Mario did more than just stomp on turtles or race in go-karts. He also indirectly revolutionized video game composing.
  • Mario did more than just stomp on turtles or race in go-karts. He also indirectly revolutionized video game composing.

Mario is a versatile video game character. In his long career in the digital world, Mario raced go-karts, fought adversaries in hand-to-hand combat and even got kidnapped to teach kids about geography.

Yet Nintendo's plumber extraordinaire may have inadvertently been a trailblazer in the realm of video game music-making.

When Nintendo released Mario Paint back in the early 1990s, it was effectively a way for kids to draw Nintendo characters. It was also a way for the company to disseminate a mouse created for the Super Nintendo system. Mario Paint also included what seemed to be a rudimentary composing mechanism, which swapped musical notes for images of Nintendo characters. At the time the game was released, the composer was aimed at providing a soundtrack to animated shorts.

Like a lot of old video games, some ingenious people created a downloadable version of the Mario Paint composer. And over the last few years, immensely talented folks have used the program to compose covers of very popular songs.

True, Mario Paint's composer isn't as powerful as, say, the tools Harmonix provides to people who utilize its Rock Band Network. Heck, it's not even in the same ballpark as the create-your-own-song feature embedded in recent Guitar Hero games.
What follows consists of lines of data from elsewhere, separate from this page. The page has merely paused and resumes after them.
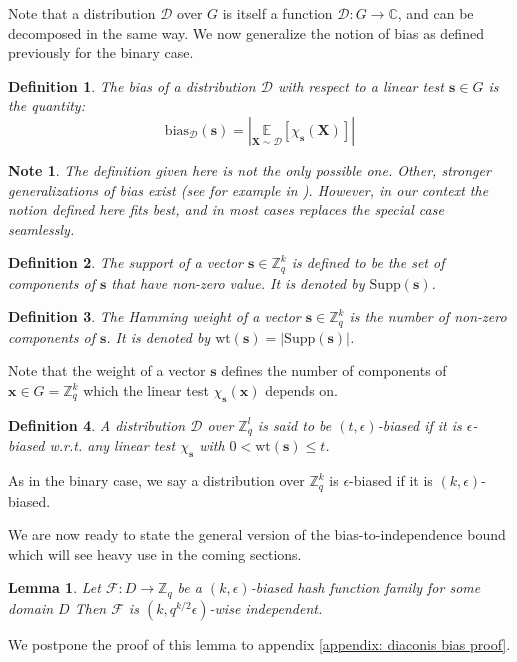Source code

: \documentclass[12pt]{article}
\newtheorem{definition}{Definition}[section]
\newtheorem{lemma}[theorem]{Lemma}
\newtheorem{note}[theorem]{Note}
\newcommand{\Supp}[1]{\mathrm{Supp}\left(#1\right)}
\newcommand{\bias}[2]{\mathrm{bias}_{#1}\left(#2\right)}
\newcommand{\dist}{\mathcal{D}}
\newcommand{\C}{\mathbb{C}}
\newcommand{\E}{\mathbb{E}}
\newcommand{\F}{\mathcal{F}}
\newcommand{\Z}{\mathbb{Z}}
\newcommand{\abs}[1]{\left| #1 \right|}
\renewcommand{\vec}[1]{\bm{#1}}
\newcommand{\wt}[1]{\mathrm{wt}\left(#1\right)}
\begin{document}
	Note that a distribution $\dist$ over $G$ is itself a function $\dist : G \rightarrow \C$, and can be decomposed in the same way.
	We now generalize the notion of bias as defined previously for the binary case.
	
	\begin{definition}
		The \emph{bias} of a distribution $\dist$ with respect to a linear test $\vec{s} \in G$ is the quantity:
		\begin{equation*}
			\bias{\dist}{\vec{s}} = \abs{ \underset{\vec{X} \sim \dist}{\E} \left[  \chi_{\vec{s}}(\vec{X}) \right] }
		\end{equation*}
	\end{definition}
	
	\begin{note}
		The definition given here is not the only possible one.
		Other, stronger generalizations of bias exist (see for example in \cite{GeneralBias}).
		However, in our context the notion defined here fits best, and in most cases replaces the special case seamlessly.
	\end{note}
	
	\begin{definition}
		The \emph{support} of a vector $\vec{s} \in \Z_q^k$ is defined to be the set of components of $\vec{s}$ that have non-zero value.
		It is denoted by $\Supp{\vec{s}}$.
	\end{definition}
	
	\begin{definition}
		The \emph{Hamming weight} of a vector $\vec{s} \in \Z_q^k$ is the number of non-zero components of $\vec{s}$.
		It is denoted by $\wt{\vec{s}} = \abs{\Supp{\vec{s}}}$.
	\end{definition}
	
	Note that the weight of a vector $\vec{s}$ defines the number of components of $\vec{x} \in G = \Z_q^k$ which the linear test $\chi_{\vec{s}}(\vec{x})$ depends on.
	
	\begin{definition}
		A distribution $\dist$ over $\Z_q^l$ is said to be $(t, \epsilon)$-biased if it is $\epsilon$-biased w.r.t. any linear test $\chi_{\vec{s}}$ with $0 < \wt{\vec{s}} \leq t$.
	\end{definition}
	As in the binary case, we say a distribution over $\Z_q^k$ is $\epsilon$-biased if it is $(k, \epsilon)$-biased.
	
	We are now ready to state the general version of the bias-to-independence bound which will see heavy use in the coming sections.
	\begin{lemma} \label{lemma: diaconis bias general case}
		Let $\F : D \rightarrow \Z_q $ be a $(k, \epsilon)$-biased hash function family for some domain $D$
		Then $\F$ is $(k, q^{k/2} \epsilon)$-wise independent.
	\end{lemma}
	We postpone the proof of this lemma to appendix \ref{appendix: diaconis bias proof}.
	
\end{document}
But Mario Paint compositions have become something of a cottage industry on YouTube. For instance, an ingenious composer created this version of "Over and Over" by Nelly and Tim McGraw:

And this rendition of Radiohead's "Paranoid Android" has over 172,000 views on YouTube:

Somebody even managed to create a delightful version of "Still Alive," the Jonathan Coulton song that plays when somebody beats Portal:

There are some seemingly obvious theories about why people would go about the trouble of creating songs on Mario Paint. For one thing, the game was fairly popular in the 1990s and seems to hit twenty-somethings in the face with a big dose of nostalgia.

Whatever the rationale, showing off on Mario Paint is part of a proud "modding" subculture within music gaming. For years, people with programming skills uploaded custom Guitar Hero songs to YouTube. That tradition has continued with the Rock Band Network, as a number of people have uploaded videos of songs that may never be release in the Rock Band universe.

And while it's impressive to see what "Knights of Cydonia" would look like in the unlikely event it makes it to Rock Band 3, it's downright mind-boggling what people can do using icons of magic mushrooms and Shy Guys.

Just look what one fan did with Dragonforce's "Through the Fire and Flames," which has amassed a staggering 5.6 million views:

Truly staggering stuff for what's for all intents and purposes a Microsoft Paint clone.